C'est un jeune marchand de fruits et légumes. Il fait chaud et il fait pauvre. Un policier s'amène et gifle sa charrette en humiliant le vendeur. Le jeune s'en va puis revient avec un bidon d'essence et s'immole. Il est transporté à l'hôpital où il meurt. Cela vous rappelle l'histoire de Bouazizi le Tunisien, sauf qu'il s'appelle Yachir Boumediène et il est de Bechar, en Algérie, un pays qui n'appartient pas à son peuple. La suite ? Il ne se passe rien. Bouteflika ne prend pas l'avion en courant, l'armée n'est pas neutre, le peuple ne se dirige pas vers le Palais, personne ne dit «dégage», presque tous disent «Ah bon ?». Il s'agit pourtant d'un vendeur de légumes, d'une charrette, d'un policier humiliant, d'un martyr et d'un bidon d'essence. Qu'est-ce qui manque à l'histoire pour qu'elle fasse l'Histoire ? Un peu le reste qui fait la différence entre marcher sur la lune et marcher sans but. En terme technique, tout le monde le dit aujourd'hui : l'Algérie est en avance de vingt ans et en retard de dix ans. Le dérèglement climatique est une vieille affaire chez nous, en terme de « printemps ». Yachir de Béchar se brûle six mois après Bouazizi. Chadli a été dégagé trente ans avant Benali. Il y a eu 500 morts en octobre 88 et 200.000 les dix ans qui ont suivi. Tout cela a été dit et analysé mais cela n'explique pas le cas de Béchar et son immolation non suivie de révolution mais seulement par une émeute. Certains parlent de dislocation : les Algériens se sentent seuls, un par un, et ne pensent plus qu'ils peuvent avoir un pays parce qu'ils en ont la nationalité. La Révolution ? On en a fait deux pour rien, résume un peu le bon sens populaire. L'autre raison est l'informel. Pas celui du vendeur qui s'est brûlé mais aussi du Pouvoir qui est tout aussi informel. On ne s'attaque pas à un Palais qu'on n'arrive pas à voir avec les yeux. C'est vrai que la commission Bensalah a poussé l'exercice de couper les cheveux en quatre très loin mais il n'y a pas de coiffeuse identifiée chez nous. Du coup, il n'y pas de Benali. Il est donc dur de faire la révolution quand Leila n'existe pas mais que les Tarabelsi sont une réalité économique nationale. On a un avion Présidentiel mais on n'a pas de Président fixe. Yachir est informel, le Pouvoir l'est tout aussi.

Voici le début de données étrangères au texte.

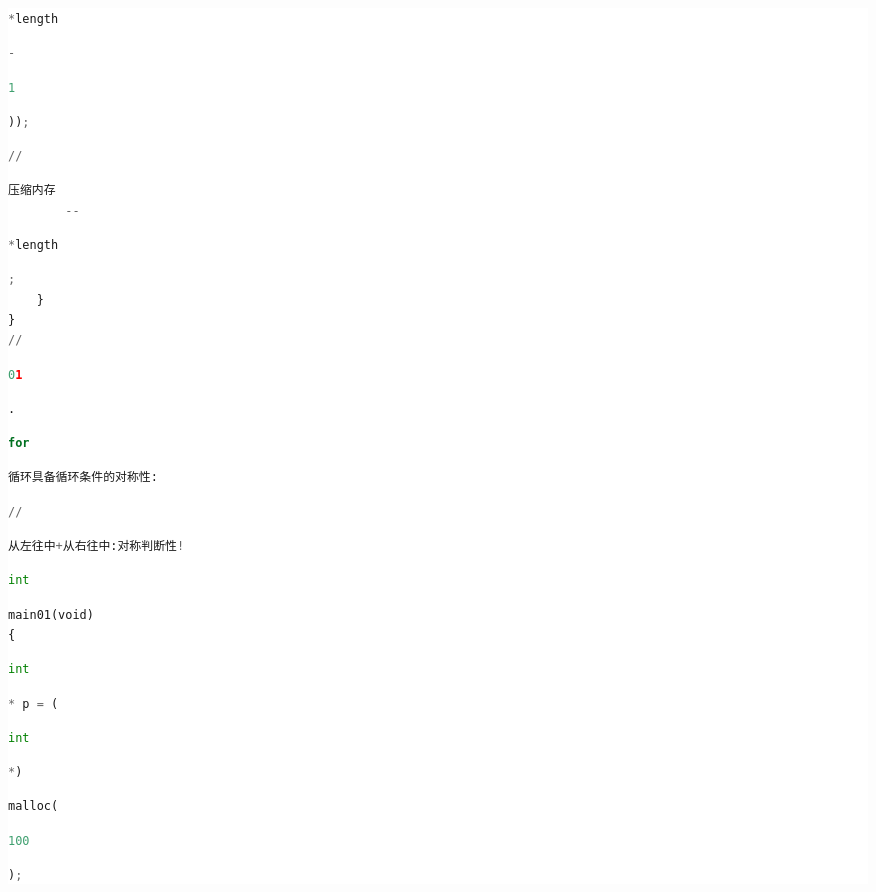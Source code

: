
 ```python
*length
```
```python
-
```
```python
1
```
```python
));
```
```python
//
```
```python
压缩内存
        --
```
```python
*length
```
```python
;
    }
}
//
```
```python
01
```
```python
.
```
```python
for
```
```python
循环具备循环条件的对称性:
```
```python
//
```
```python
从左往中+从右往中:对称判断性!
```
```python
int
```
```python
main01(void)
{
```
```python
int
```
```python
* p = (
```
```python
int
```
```python
*)
```
```python
malloc(
```
```python
100
```
```python
);
```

 Ensuite ? Il y a le désespoir et la lâcheté. Il faut se l'avouer. Beaucoup d'Algériens sont devenus peureux et prudents. C'est un peuple du 3ème âge où les vieux sont féroces et ont toutes leurs dents et où les jeunes sont mous et possèdent à peine une canine pour la viande et une molaire pour le pain.

 Ceci, pour l'humour. Reste l'intuition. Celle obscure qui veut que les Algériens sont à la recherche de quelque chose de nouveau, d'une piste vierge entre la terre et la lune, d'une histoire unique pour se soulever. Ils ne veulent plus des raisons d'autrefois mais une raison nouvelle. Il manque quelque chose au drame collectif que le drame de Yachir n'arrive pas à combler. C'est injuste pour ce jeune, atroce pour les siens, criminel pour ceux qui envoient leurs gamins s'éduquer à Londres et pourchassent un vendeur ambulant en plein désert de Dieu, mais c'est ainsi. L'histoire a des caprices. Les peuples aussi. D'ailleurs, la bonne explication est qu'on n'est pas un peuple tout le temps, mais seulement de temps en temps. Parfois. Quand on hausse les pieds vers le ciel et on lève le doigt vers l'étoile. Le reste du temps, les peuples sont voyeurs et les Bouazizi sont traités comme des accidents. Que Dieu accueille son âme. L'Algérie n'a pas su le faire.